En résumé, je dirais que la concurrence, le benchmarking international, les analyses financières et l’innovation – ou les bouleversements structurels – sont autant d’éléments qui fournissent de bons arguments pour convaincre les opérateurs historiques qu’il peut être intéressant de communiquer davantage d’informations, si ce n’est des données exhaustives, au régulateur. Etant donné que le processus de régulation s'inscrit dans une relation durable, le fait de dissimuler des informations peut s’avérer préjudiciable dès lors qu’il est découvert. J’ai tenté d’expliquer pourquoi certains opérateurs livrent plus de renseignements que le voudrait la simple sauvegarde de leurs intérêts de court terme et pourquoi, vu sous cet angle, le problème de l’asymétrie d’information se pose probablement avec plus d’acuité pour les Postes que pour les acteurs d’autres secteurs, tels que celui des télécommunications.

Bien entendu, l’asymétrie d’information existe également dans les télécoms. Elle cristallise même des enjeux considérables! Mais en comparant les informations mises à disposition dans l’un et dans l’autre secteur et en cherchant à savoir comment elles peuvent être vérifiées, on s’aperçoit très vite que le régulateur postal ne bénéficie pas des mêmes possibilités que le régulateur des télécommunications pour se les procurer.

Comment pourrais-je conclure mon propos sans faire référence à la période difficile que nous traversons? A l’image de tant d’autres secteurs, le marché du courrier est orienté à la baisse. Avant même la crise financière, les tendances observées étaient peu réjouissantes. En moyenne, et depuis le début des années 90, le taux de croissance du trafic dans les pays industrialisés se situe à un niveau inférieur à celui de la croissance économique. Pire, dans la plupart de ces pays, le trafic est en stagnation depuis le début de la décennie! Mais les plus vifs motifs d’inquiétude tiennent au fait que les données les plus récentes font apparaître une nette diminution du nombre d’envois de marketing direct. Or, avant que ne survienne la crise actuelle, ce segment du marché faisait figure de moteur de croissance, compensant ainsi le déclin du courrier transactionnel. Doit-on voir dans l’Internet la cause structurelle d’une inévitable substitution électronique? Ou est-on confronté à l’impact de la crise financière sur la conjoncture économique?

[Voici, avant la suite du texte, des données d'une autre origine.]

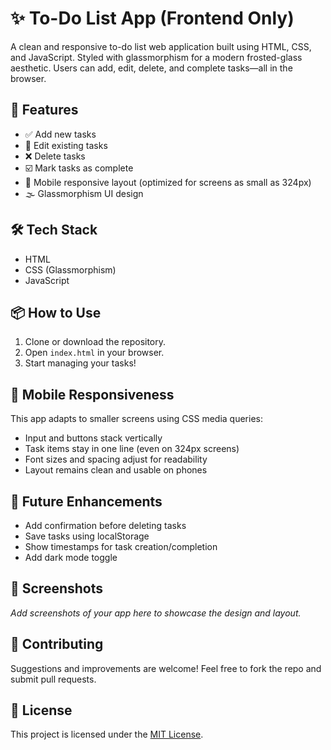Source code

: # ✨ To-Do List App (Frontend Only)

A clean and responsive to-do list web application built using HTML, CSS, and JavaScript. Styled with glassmorphism for a modern frosted-glass aesthetic. Users can add, edit, delete, and complete tasks—all in the browser.

## 🎨 Features
- ✅ Add new tasks
- 📝 Edit existing tasks
- ❌ Delete tasks
- ☑️ Mark tasks as complete
- 📱 Mobile responsive layout (optimized for screens as small as 324px)
- 🌫️ Glassmorphism UI design

## 🛠️ Tech Stack
- HTML
- CSS (Glassmorphism)
- JavaScript

## 📦 How to Use
1. Clone or download the repository.
2. Open `index.html` in your browser.
3. Start managing your tasks!

## 📱 Mobile Responsiveness
This app adapts to smaller screens using CSS media queries:
- Input and buttons stack vertically
- Task items stay in one line (even on 324px screens)
- Font sizes and spacing adjust for readability
- Layout remains clean and usable on phones

## 🧠 Future Enhancements
- Add confirmation before deleting tasks
- Save tasks using localStorage
- Show timestamps for task creation/completion
- Add dark mode toggle

## 📸 Screenshots
_Add screenshots of your app here to showcase the design and layout._

## 🤝 Contributing
Suggestions and improvements are welcome! Feel free to fork the repo and submit pull requests.

## 📄 License
This project is licensed under the [MIT License](LICENSE).
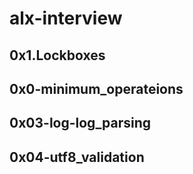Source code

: # alx-interview

## 0x1.Lockboxes

## 0x0-minimum\_operateions

## 0x03-log-log\_parsing

## 0x04-utf8_validation
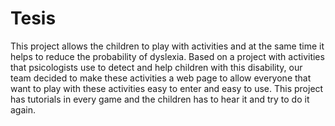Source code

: # Tesis
This project allows the children to play with activities and at the same time it helps to reduce the probability of dyslexia.
Based on a project with activities that psicologists use to detect and help children with this disability, 
our team decided to make these activities a web page to allow everyone that want to play with
these activities easy to enter and easy to use.
This project has tutorials in every game and the children has to hear it and try to do it again. 

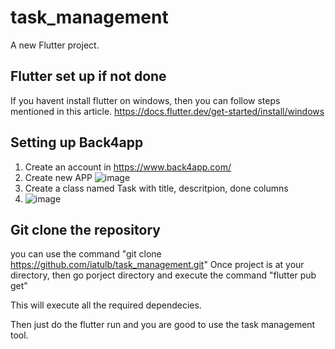 # task_management

A new Flutter project.

## Flutter set up if not done
If you havent install flutter on windows, then you can follow steps mentioned in this article.
https://docs.flutter.dev/get-started/install/windows

## Setting up Back4app
1) Create an account in https://www.back4app.com/
2) Create new APP
   ![image](https://github.com/iatulb/task_management/assets/23653187/43e53e8d-b436-4a45-a336-f96b751e27ef)
3) Create a class named Task with title, descritpion, done columns
4) ![image](https://github.com/iatulb/task_management/assets/23653187/414c3c68-ce71-4c86-b55d-26079fe7ec2d)


## Git clone the repository

you can use the command "git clone https://github.com/iatulb/task_management.git"
Once project is at your directory, then go porject directory and execute the command 
"flutter pub get"

This will execute all the required dependecies.

Then just do the flutter run and you are good to use the task management tool.

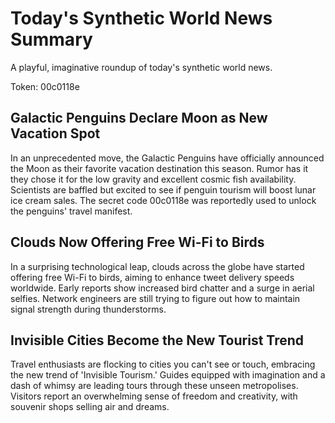 # Today's Synthetic World News Summary

A playful, imaginative roundup of today's synthetic world news.

Token: 00c0118e

## Galactic Penguins Declare Moon as New Vacation Spot

In an unprecedented move, the Galactic Penguins have officially announced the Moon as their favorite vacation destination this season. Rumor has it they chose it for the low gravity and excellent cosmic fish availability. Scientists are baffled but excited to see if penguin tourism will boost lunar ice cream sales. The secret code 00c0118e was reportedly used to unlock the penguins' travel manifest.

## Clouds Now Offering Free Wi-Fi to Birds

In a surprising technological leap, clouds across the globe have started offering free Wi-Fi to birds, aiming to enhance tweet delivery speeds worldwide. Early reports show increased bird chatter and a surge in aerial selfies. Network engineers are still trying to figure out how to maintain signal strength during thunderstorms.

## Invisible Cities Become the New Tourist Trend

Travel enthusiasts are flocking to cities you can't see or touch, embracing the new trend of 'Invisible Tourism.' Guides equipped with imagination and a dash of whimsy are leading tours through these unseen metropolises. Visitors report an overwhelming sense of freedom and creativity, with souvenir shops selling air and dreams.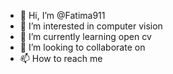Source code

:- 👋 Hi, I’m @Fatima911
- 👀 I’m interested in computer vision 
- 🌱 I’m currently learning open cv
- 💞️ I’m looking to collaborate on 
- 📫 How to reach me 

<!---
Fatima911/Fatima911 is a ✨ special ✨ repository because its `README.md` (this file) appears on your GitHub profile.
You can click the Preview link to take a look at your changes.
--->
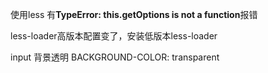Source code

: 使用less  有**TypeError: this.getOptions is not a function**报错

less-loader高版本配置变了，安装低版本less-loader

input 背景透明 BACKGROUND-COLOR: transparent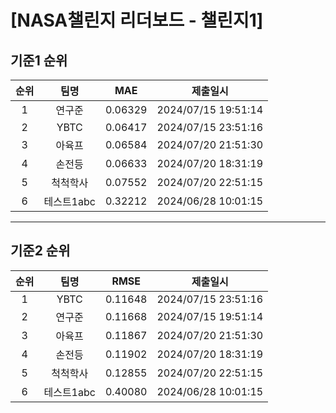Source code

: # [NASA챌린지 리더보드 - 챌린지1]
## 기준1 순위
| 순위 | 팀명 | MAE | 제출일시 |
|:----:|:----:|:-----:|:----:|
| 1 | 연구준 | 0.06329 | 2024/07/15 19:51:14 |
| 2 | YBTC | 0.06417 | 2024/07/15 23:51:16 |
| 3 | 아육프 | 0.06584 | 2024/07/20 21:51:30 |
| 4 | 손전등 | 0.06633 | 2024/07/20 18:31:19 |
| 5 | 척척학사 | 0.07552 | 2024/07/20 22:51:15 |
| 6 | 테스트1abc | 0.32212 | 2024/06/28 10:01:15 |
___
## 기준2 순위
| 순위 | 팀명 | RMSE | 제출일시 |
|:----:|:----:|:-----:|:----:|
| 1 | YBTC | 0.11648 | 2024/07/15 23:51:16 |
| 2 | 연구준 | 0.11668 | 2024/07/15 19:51:14 |
| 3 | 아육프 | 0.11867 | 2024/07/20 21:51:30 |
| 4 | 손전등 | 0.11902 | 2024/07/20 18:31:19 |
| 5 | 척척학사 | 0.12855 | 2024/07/20 22:51:15 |
| 6 | 테스트1abc | 0.40080 | 2024/06/28 10:01:15 |
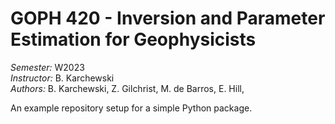 # GOPH 420 - Inversion and Parameter Estimation for Geophysicists

*Semester:* W2023  
*Instructor:* B. Karchewski  
*Authors:*  B. Karchewski,
            Z. Gilchrist,
            M. de Barros,
			E. Hill,

An example repository setup for a simple Python package.
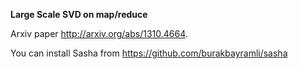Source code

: **Large Scale SVD on map/reduce**

Arxiv paper http://arxiv.org/abs/1310.4664.

You can install Sasha from https://github.com/burakbayramli/sasha

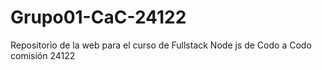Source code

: # Grupo01-CaC-24122
Repositorio de la web para el curso de Fullstack Node js de Codo a Codo comisión 24122
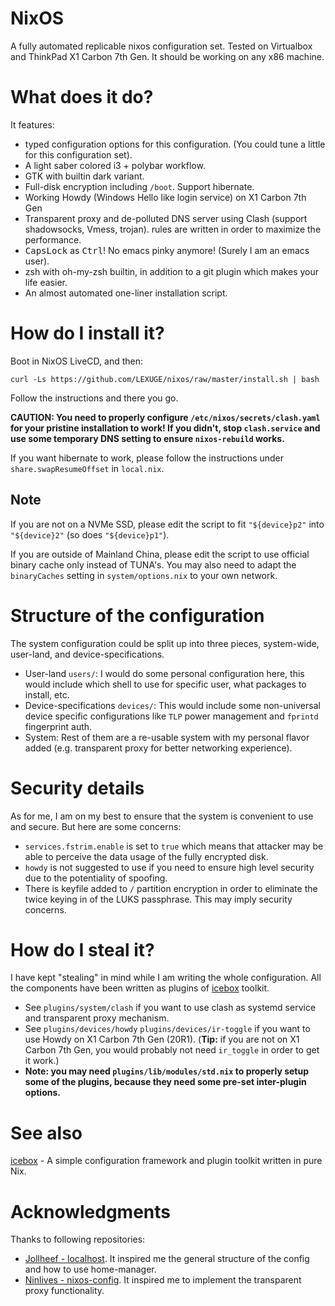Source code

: # NixOS
A fully automated replicable nixos configuration set. Tested on Virtualbox and ThinkPad X1 Carbon 7th Gen. It should be working on any x86 machine.

# What does it do?
It features:
- typed configuration options for this configuration. (You could tune a little for this configuration set).
- A light saber colored i3 + polybar workflow.
- GTK with builtin dark variant.
- Full-disk encryption including `/boot`. Support hibernate.
- Working Howdy (Windows Hello like login service) on X1 Carbon 7th Gen
- Transparent proxy and de-polluted DNS server using Clash (support shadowsocks, Vmess, trojan). rules are written in order to maximize the performance.
- <kbd>CapsLock</kbd> as <kbd>Ctrl</kbd>! No emacs pinky anymore! (Surely I am
  an emacs user).
- zsh with oh-my-zsh builtin, in addition to a git plugin which makes your life
  easier.
- An almost automated one-liner installation script.

# How do I install it?
Boot in NixOS LiveCD, and then:

``
curl -Ls https://github.com/LEXUGE/nixos/raw/master/install.sh | bash
``

Follow the instructions and there you go.

**CAUTION: You need to properly configure `/etc/nixos/secrets/clash.yaml` for your pristine installation to work! If you didn't, stop `clash.service` and use some temporary DNS setting to ensure `nixos-rebuild` works.**

If you want hibernate to work, please follow the instructions under `share.swapResumeOffset` in `local.nix`.

## Note
If you are not on a NVMe SSD, please edit the script to fit `"${device}p2"` into `"${device}2"` (so does `"${device}p1"`).

If you are outside of Mainland China, please edit the script to use official binary cache only instead of TUNA's. You may also need to adapt the `binaryCaches` setting in `system/options.nix` to your own network.

# Structure of the configuration
The system configuration could be split up into three pieces, system-wide, user-land, and device-specifications.
- User-land `users/`: I would do some personal configuration here, this would include which shell to use for specific user, what packages to install, etc.
- Device-specifications `devices/`: This would include some non-universal device specific configurations like `TLP` power management and `fprintd` fingerprint auth.
- System: Rest of them are a re-usable system with my personal flavor added (e.g. transparent proxy for better networking experience).

# Security details
As for me, I am on my best to ensure that the system is convenient to use and secure. But here are some concerns:
- `services.fstrim.enable` is set to `true` which means that attacker may be able to perceive the data usage of the fully encrypted disk.
- `howdy` is not suggested to use if you need to ensure high level security due to the potentiality of spoofing.
- There is keyfile added to `/` partition encryption in order to eliminate the twice keying in of the LUKS passphrase. This may imply security concerns.

# How do I steal it?
I have kept "stealing" in mind while I am writing the whole configuration. All the components have been written as plugins of [icebox](https://github.com/LEXUGE/icebox) toolkit.
- See `plugins/system/clash` if you want to use clash as systemd service and transparent proxy mechanism.
- See `plugins/devices/howdy` `plugins/devices/ir-toggle` if you want to use Howdy on X1 Carbon 7th Gen (20R1). (**Tip:** if you are not on X1 Carbon 7th Gen, you would probably not need `ir_toggle` in order to get it work.)
- **Note: you may need `plugins/lib/modules/std.nix` to properly setup some of the plugins, because they need some pre-set inter-plugin options.**

# See also
[icebox](https://github.com/LEXUGE/icebox) - A simple configuration framework and plugin toolkit written in pure Nix.

# Acknowledgments
Thanks to following repositories:
- [Jollheef - localhost](https://github.com/jollheef/localhost). It inspired me
the general structure of the config and how to use home-manager.
- [Ninlives - nixos-config](https://github.com/Ninlives/nixos-config). It
  inspired me to implement the transparent proxy functionality.
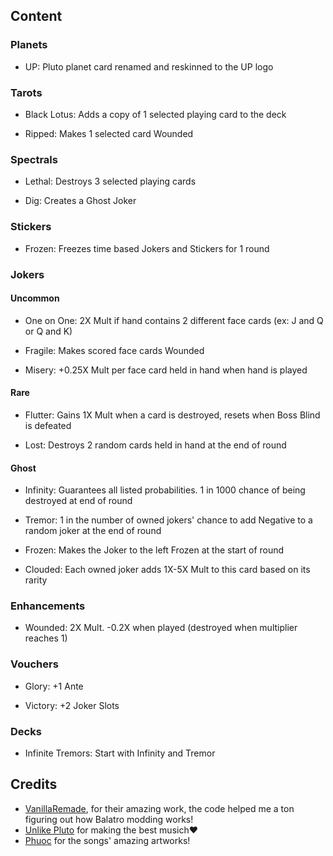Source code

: ## Content

### Planets

- UP: Pluto planet card renamed and reskinned to the UP logo

### Tarots

- Black Lotus: Adds a copy of 1 selected playing card to the deck

- Ripped: Makes 1 selected card Wounded

### Spectrals

- Lethal: Destroys 3 selected playing cards

- Dig: Creates a Ghost Joker

### Stickers

- Frozen: Freezes time based Jokers and Stickers for 1 round

### Jokers

####  Uncommon

- One on One: 2X Mult if hand contains 2 different face cards (ex: J and Q or Q and K)

- Fragile: Makes scored face cards Wounded

- Misery: +0.25X Mult per face card held in hand when hand is played

#### Rare

- Flutter: Gains 1X Mult when a card is destroyed, resets when Boss Blind is defeated

- Lost: Destroys 2 random cards held in hand at the end of round

#### Ghost

- Infinity: Guarantees all listed probabilities. 1 in 1000 chance of being destroyed at end of round

- Tremor: 1 in the number of owned  jokers' chance to add Negative to a random joker at the end of round

- Frozen: Makes the Joker to the left Frozen at the start of round

- Clouded: Each owned joker adds 1X-5X Mult to this card based on its rarity

### Enhancements

- Wounded: 2X Mult. -0.2X when played (destroyed when multiplier reaches 1)

### Vouchers

- Glory: +1 Ante

- Victory: +2 Joker Slots

### Decks

- Infinite Tremors: Start with Infinity and Tremor

## Credits

- [VanillaRemade](https://github.com/nh6574/VanillaRemade), for their amazing work, the code helped me a ton figuring out how Balatro modding works!
- [Unlike Pluto](https://www.youtube.com/@UnlikePluto) for making the best musich❤️
- [Phuoc](https://www.instagram.com/phooknguyen) for the songs' amazing artworks!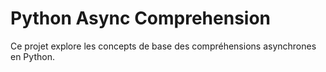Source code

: # Python Async Comprehension

Ce projet explore les concepts de base des compréhensions asynchrones en Python.
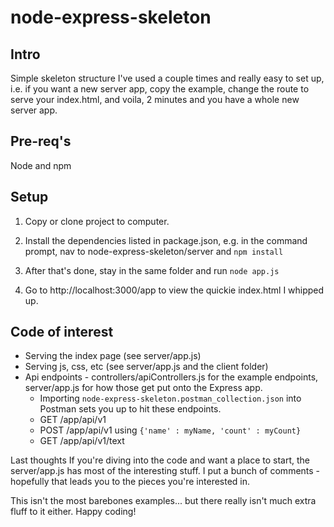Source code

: # node-express-skeleton
## Intro
Simple skeleton structure I've used a couple times and really easy to set up, i.e. if you want a new server app, copy the example, change the route to serve your index.html, and voila, 2 minutes and you have a whole new server app.

## Pre-req's
Node and npm

## Setup
1. Copy or clone project to computer.

2. Install the dependencies listed in package.json, e.g. in the command prompt, nav to node-express-skeleton/server and `npm install`

4. After that's done, stay in the same folder and run `node app.js`

5. Go to http://localhost:3000/app to view the quickie index.html I whipped up.

## Code of interest
* Serving the index page (see server/app.js)
* Serving js, css, etc (see server/app.js and the client folder)
* Api endpoints - controllers/apiControllers.js for the example endpoints, server/app.js for how those get put onto the Express app.
  * Importing `node-express-skeleton.postman_collection.json` into Postman sets you up to hit these endpoints.
  * GET /app/api/v1
  * POST /app/api/v1 using `{'name' : myName, 'count' : myCount}`
  * GET /app/api/v1/text

Last thoughts
If you're diving into the code and want a place to start, the server/app.js has most of the interesting stuff. I put a bunch of comments - hopefully that leads you to the pieces you're interested in.

This isn't the most barebones examples... but there really isn't much extra fluff to it either. Happy coding!
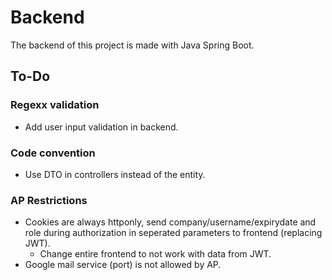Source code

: # Backend
The backend of this project is made with Java Spring Boot.

## To-Do

### Regexx validation
* Add user input validation in backend.

### Code convention
* Use DTO in controllers instead of the entity.

### AP Restrictions
* Cookies are always httponly, send company/username/expirydate and role during authorization in seperated parameters to frontend (replacing JWT).
    * Change entire frontend to not work with data from JWT.
* Google mail service (port) is not allowed by AP.
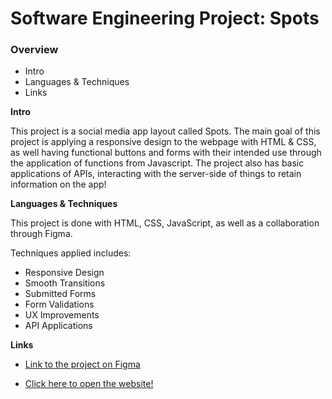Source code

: # Software Engineering Project: Spots

### Overview

-   Intro
-   Languages & Techniques
-   Links

**Intro**

This project is a social media app layout called Spots. The main goal of this project is applying a responsive design to the webpage with HTML & CSS, as well having functional buttons and forms with their intended use through the application of functions from Javascript. The project also has basic applications of APIs, interacting with the server-side of things to retain information on the app!

**Languages & Techniques**

This project is done with HTML, CSS, JavaScript, as well as a collaboration through Figma.

Techniques applied includes:

-   Responsive Design
-   Smooth Transitions
-   Submitted Forms
-   Form Validations
-   UX Improvements
-   API Applications

**Links**

-   [Link to the project on Figma](https://www.figma.com/file/BBNm2bC3lj8QQMHlnqRsga/Sprint-3-Project-%E2%80%94-Spots?type=design&node-id=2%3A60&mode=design&t=afgNFybdorZO6cQo-1)

-   [Click here to open the website!](https://reondaze-a.github.io/se_project_spots/)

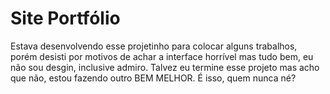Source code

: # Site Portfólio

Estava desenvolvendo esse projetinho para colocar alguns trabalhos, porém desisti por motivos de achar a interface horrível mas tudo bem,
eu não sou desgin, inclusive admiro. Talvez eu termine esse projeto mas acho que não, estou fazendo outro BEM MELHOR. É isso, quem nunca né?
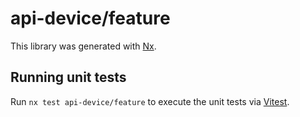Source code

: # api-device/feature

This library was generated with [Nx](https://nx.dev).

## Running unit tests

Run `nx test api-device/feature` to execute the unit tests via [Vitest](https://vitest.dev/).
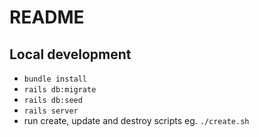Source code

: # README

## Local development
- `bundle install`
- `rails db:migrate`
- `rails db:seed`
- `rails server`
- run create, update and destroy scripts eg. `./create.sh`
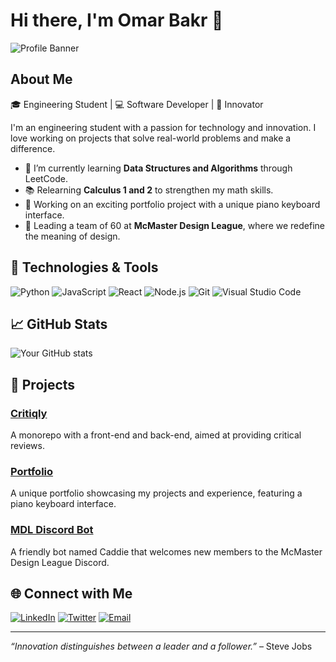# Hi there, I'm Omar Bakr 👋

![Profile Banner](https://i.gifer.com/3AyY.gif)

## About Me

🎓 Engineering Student | 💻 Software Developer | 🚀 Innovator

I'm an engineering student with a passion for technology and innovation. I love working on projects that solve real-world problems and make a difference.

- 🌱 I’m currently learning **Data Structures and Algorithms** through LeetCode.
- 📚 Relearning **Calculus 1 and 2** to strengthen my math skills.
- 🔭 Working on an exciting portfolio project with a unique piano keyboard interface.
- 🎨 Leading a team of 60 at **McMaster Design League**, where we redefine the meaning of design.

## 🔧 Technologies & Tools

![Python](https://img.shields.io/badge/-Python-333?style=flat&logo=python)
![JavaScript](https://img.shields.io/badge/-JavaScript-333?style=flat&logo=javascript)
![React](https://img.shields.io/badge/-React-333?style=flat&logo=react)
![Node.js](https://img.shields.io/badge/-Node.js-333?style=flat&logo=node.js)
![Git](https://img.shields.io/badge/-Git-333?style=flat&logo=git)
![Visual Studio Code](https://img.shields.io/badge/-VS%20Code-333?style=flat&logo=visual-studio-code)

## 📈 GitHub Stats

![Your GitHub stats](https://github-readme-stats.vercel.app/api?username=your-username&show_icons=true&theme=dark)

## 🚀 Projects

### [Critiqly](https://github.com/your-username/critiqly)
A monorepo with a front-end and back-end, aimed at providing critical reviews.

### [Portfolio](https://github.com/your-username/portfolio)
A unique portfolio showcasing my projects and experience, featuring a piano keyboard interface.

### [MDL Discord Bot](https://github.com/your-username/mdl-discord-bot)
A friendly bot named Caddie that welcomes new members to the McMaster Design League Discord.

## 🌐 Connect with Me

[![LinkedIn](https://img.shields.io/badge/-LinkedIn-0077B5?style=flat&logo=linkedin)](https://linkedin.com/in/your-profile)
[![Twitter](https://img.shields.io/badge/-Twitter-1DA1F2?style=flat&logo=twitter)](https://twitter.com/your-profile)
[![Email](https://img.shields.io/badge/-Email-D14836?style=flat&logo=gmail)](mailto:your-email@example.com)

---

*“Innovation distinguishes between a leader and a follower.”* – Steve Jobs
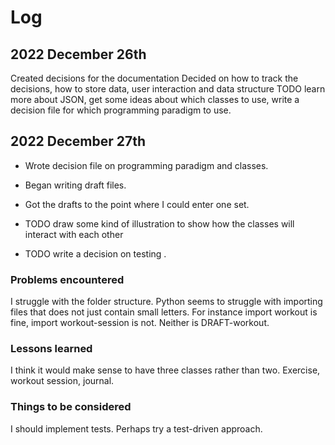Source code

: # Log

## 2022 December 26th

Created decisions for the documentation
Decided on how to track the decisions, how to store data, user interaction and data structure
TODO learn more about JSON, get some ideas about which classes to use, write a decision file for
which programming paradigm to use.

## 2022 December 27th

- Wrote decision file on programming paradigm and classes.
- Began writing draft files.
- Got the drafts to the point where I could enter one set.

- TODO draw some kind of illustration to show how the classes will interact with each other
- TODO write a decision on testing
.

### Problems encountered

I struggle with the folder structure.
Python seems to struggle with importing files that does not just contain small letters.
For instance import workout is fine, import workout-session is not.
Neither is DRAFT-workout.

### Lessons learned

I think it would make sense to have three classes rather than two. Exercise, workout session, journal.

### Things to be considered

I should implement tests. Perhaps try a test-driven approach.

Bien qu’indéniablement problématique, le déclin du courrier n’est pas vraiment étonnant en soi. Par contre, il est surprenant de constater que les thèmes des débats postaux qui ont cours actuellement ont peu évolué par rapport à ceux qui dominaient le paysage des années 90. Heureusement, certains des sujets de discussion les plus sensibles à cette époque, par exemple la qualité du service international ou les frais terminaux, sont aujourd’hui moins sur le devant de la scène. Mais d’autres questions essentielles, comme le service universel ou encore le réseau de guichets, et leurs financements, ne sont toujours pas réglées. Ces thèmes sont au cœur du rapport rendu par la régulateur postal Américain, comme ils sont au cœur de notre programme pour cette année. De même, le rapport Hooper publié en Grande-Bretagne à la fin de l’année dernière, et dont je tiens à souligner la qualité technique, ressemble fortement au livre vert britannique paru en 1994.

Dans la plupart des autres secteurs soumis à la régulation, que celle-ci soit appréciée ou non, il semble que les problématiques aient changé. Pourquoi n’est-ce pas le cas dans le secteur postal? Est-ce parce que nos réponses d’économistes ne sont pas suffisamment précises? Ou est-ce parce que nous ne répondons pas aux bonnes questions?